* **DATA FOR THIS EXERCISE**:

+ + +

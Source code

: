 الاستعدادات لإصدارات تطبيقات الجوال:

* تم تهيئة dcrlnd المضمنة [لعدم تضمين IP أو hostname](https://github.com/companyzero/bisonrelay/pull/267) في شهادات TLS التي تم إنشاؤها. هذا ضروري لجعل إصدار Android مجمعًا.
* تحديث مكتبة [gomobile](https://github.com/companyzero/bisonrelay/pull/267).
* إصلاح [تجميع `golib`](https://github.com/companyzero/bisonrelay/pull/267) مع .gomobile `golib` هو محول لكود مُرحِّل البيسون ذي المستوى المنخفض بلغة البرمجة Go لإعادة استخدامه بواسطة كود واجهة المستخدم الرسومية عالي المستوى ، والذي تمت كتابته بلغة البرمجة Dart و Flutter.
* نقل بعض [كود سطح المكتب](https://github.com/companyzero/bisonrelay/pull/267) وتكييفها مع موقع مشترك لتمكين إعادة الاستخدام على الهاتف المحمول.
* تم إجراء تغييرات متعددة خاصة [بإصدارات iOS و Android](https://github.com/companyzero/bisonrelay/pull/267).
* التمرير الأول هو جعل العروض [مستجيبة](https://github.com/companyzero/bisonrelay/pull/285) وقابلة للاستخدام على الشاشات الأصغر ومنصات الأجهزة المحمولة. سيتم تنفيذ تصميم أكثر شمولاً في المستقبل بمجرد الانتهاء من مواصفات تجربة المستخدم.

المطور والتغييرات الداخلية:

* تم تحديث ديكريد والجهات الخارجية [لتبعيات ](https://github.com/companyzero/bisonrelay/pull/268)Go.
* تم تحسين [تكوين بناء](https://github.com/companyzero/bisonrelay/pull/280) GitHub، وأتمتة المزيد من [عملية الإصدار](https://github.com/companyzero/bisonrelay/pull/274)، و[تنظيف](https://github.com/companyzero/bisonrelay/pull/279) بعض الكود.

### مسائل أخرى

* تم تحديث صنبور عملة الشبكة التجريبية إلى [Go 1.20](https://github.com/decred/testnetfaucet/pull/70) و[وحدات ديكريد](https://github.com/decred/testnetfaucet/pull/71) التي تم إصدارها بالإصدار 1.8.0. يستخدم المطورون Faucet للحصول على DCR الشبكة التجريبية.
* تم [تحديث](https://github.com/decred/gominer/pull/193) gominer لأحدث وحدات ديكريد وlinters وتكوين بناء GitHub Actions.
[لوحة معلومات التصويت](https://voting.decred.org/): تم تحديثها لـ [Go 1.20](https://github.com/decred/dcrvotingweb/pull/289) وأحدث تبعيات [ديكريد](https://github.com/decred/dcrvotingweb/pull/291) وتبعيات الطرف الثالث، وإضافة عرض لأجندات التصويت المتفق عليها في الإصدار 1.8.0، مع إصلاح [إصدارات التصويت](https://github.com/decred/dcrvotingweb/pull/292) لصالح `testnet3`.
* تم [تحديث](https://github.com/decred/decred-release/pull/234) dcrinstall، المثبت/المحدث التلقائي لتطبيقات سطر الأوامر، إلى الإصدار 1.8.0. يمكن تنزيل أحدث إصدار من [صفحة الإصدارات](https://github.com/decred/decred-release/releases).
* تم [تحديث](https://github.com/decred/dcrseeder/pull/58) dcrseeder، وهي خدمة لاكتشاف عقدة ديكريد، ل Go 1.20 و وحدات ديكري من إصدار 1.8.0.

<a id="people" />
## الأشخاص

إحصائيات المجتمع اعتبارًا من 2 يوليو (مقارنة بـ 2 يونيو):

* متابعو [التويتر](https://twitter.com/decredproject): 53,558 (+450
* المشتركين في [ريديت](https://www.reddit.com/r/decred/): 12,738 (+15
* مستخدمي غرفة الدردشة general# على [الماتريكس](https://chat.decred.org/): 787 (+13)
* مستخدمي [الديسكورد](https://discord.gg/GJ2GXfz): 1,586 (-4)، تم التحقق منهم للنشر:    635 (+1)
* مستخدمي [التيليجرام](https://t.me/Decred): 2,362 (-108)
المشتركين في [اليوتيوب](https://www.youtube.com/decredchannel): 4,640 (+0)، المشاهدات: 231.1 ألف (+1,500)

+ + +

* **WORK REQUEST**:
Please copy every line of the material exactly.

* **ANSWER TO THIS EXERCISE**:
Source code

: الاستعدادات لإصدارات تطبيقات الجوال:

* تم تهيئة dcrlnd المضمنة [لعدم تضمين IP أو hostname](https://github.com/companyzero/bisonrelay/pull/267) في شهادات TLS التي تم إنشاؤها. هذا ضروري لجعل إصدار Android مجمعًا.
* تحديث مكتبة [gomobile](https://github.com/companyzero/bisonrelay/pull/267).
* إصلاح [تجميع `golib`](https://github.com/companyzero/bisonrelay/pull/267) مع .gomobile `golib` هو محول لكود مُرحِّل البيسون ذي المستوى المنخفض بلغة البرمجة Go لإعادة استخدامه بواسطة كود واجهة المستخدم الرسومية عالي المستوى ، والذي تمت كتابته بلغة البرمجة Dart و Flutter.
* نقل بعض [كود سطح المكتب](https://github.com/companyzero/bisonrelay/pull/267) وتكييفها مع موقع مشترك لتمكين إعادة الاستخدام على الهاتف المحمول.
* تم إجراء تغييرات متعددة خاصة [بإصدارات iOS و Android](https://github.com/companyzero/bisonrelay/pull/267).
* التمرير الأول هو جعل العروض [مستجيبة](https://github.com/companyzero/bisonrelay/pull/285) وقابلة للاستخدام على الشاشات الأصغر ومنصات الأجهزة المحمولة. سيتم تنفيذ تصميم أكثر شمولاً في المستقبل بمجرد الانتهاء من مواصفات تجربة المستخدم.

المطور والتغييرات الداخلية:

* تم تحديث ديكريد والجهات الخارجية [لتبعيات ](https://github.com/companyzero/bisonrelay/pull/268)Go.
* تم تحسين [تكوين بناء](https://github.com/companyzero/bisonrelay/pull/280) GitHub، وأتمتة المزيد من [عملية الإصدار](https://github.com/companyzero/bisonrelay/pull/274)، و[تنظيف](https://github.com/companyzero/bisonrelay/pull/279) بعض الكود.

### مسائل أخرى

* تم تحديث صنبور عملة الشبكة التجريبية إلى [Go 1.20](https://github.com/decred/testnetfaucet/pull/70) و[وحدات ديكريد](https://github.com/decred/testnetfaucet/pull/71) التي تم إصدارها بالإصدار 1.8.0. يستخدم المطورون Faucet للحصول على DCR الشبكة التجريبية.
* تم [تحديث](https://github.com/decred/gominer/pull/193) gominer لأحدث وحدات ديكريد وlinters وتكوين بناء GitHub Actions.
[لوحة معلومات التصويت](https://voting.decred.org/): تم تحديثها لـ [Go 1.20](https://github.com/decred/dcrvotingweb/pull/289) وأحدث تبعيات [ديكريد](https://github.com/decred/dcrvotingweb/pull/291) وتبعيات الطرف الثالث، وإضافة عرض لأجندات التصويت المتفق عليها في الإصدار 1.8.0، مع إصلاح [إصدارات التصويت](https://github.com/decred/dcrvotingweb/pull/292) لصالح `testnet3`.
* تم [تحديث](https://github.com/decred/decred-release/pull/234) dcrinstall، المثبت/المحدث التلقائي لتطبيقات سطر الأوامر، إلى الإصدار 1.8.0. يمكن تنزيل أحدث إصدار من [صفحة الإصدارات](https://github.com/decred/decred-release/releases).
* تم [تحديث](https://github.com/decred/dcrseeder/pull/58) dcrseeder، وهي خدمة لاكتشاف عقدة ديكريد، ل Go 1.20 و وحدات ديكري من إصدار 1.8.0.

<a id="people" />
## الأشخاص

إحصائيات المجتمع اعتبارًا من 2 يوليو (مقارنة بـ 2 يونيو):

* متابعو [التويتر](https://twitter.com/decredproject): 53,558 (+450
* المشتركين في [ريديت](https://www.reddit.com/r/decred/): 12,738 (+15
* مستخدمي غرفة الدردشة general# على [الماتريكس](https://chat.decred.org/): 787 (+13)
* مستخدمي [الديسكورد](https://discord.gg/GJ2GXfz): 1,586 (-4)، تم التحقق منهم للنشر:    635 (+1)
* مستخدمي [التيليجرام](https://t.me/Decred): 2,362 (-108)
المشتركين في [اليوتيوب](https://www.youtube.com/decredchannel): 4,640 (+0)، المشاهدات: 231.1 ألف (+1,500)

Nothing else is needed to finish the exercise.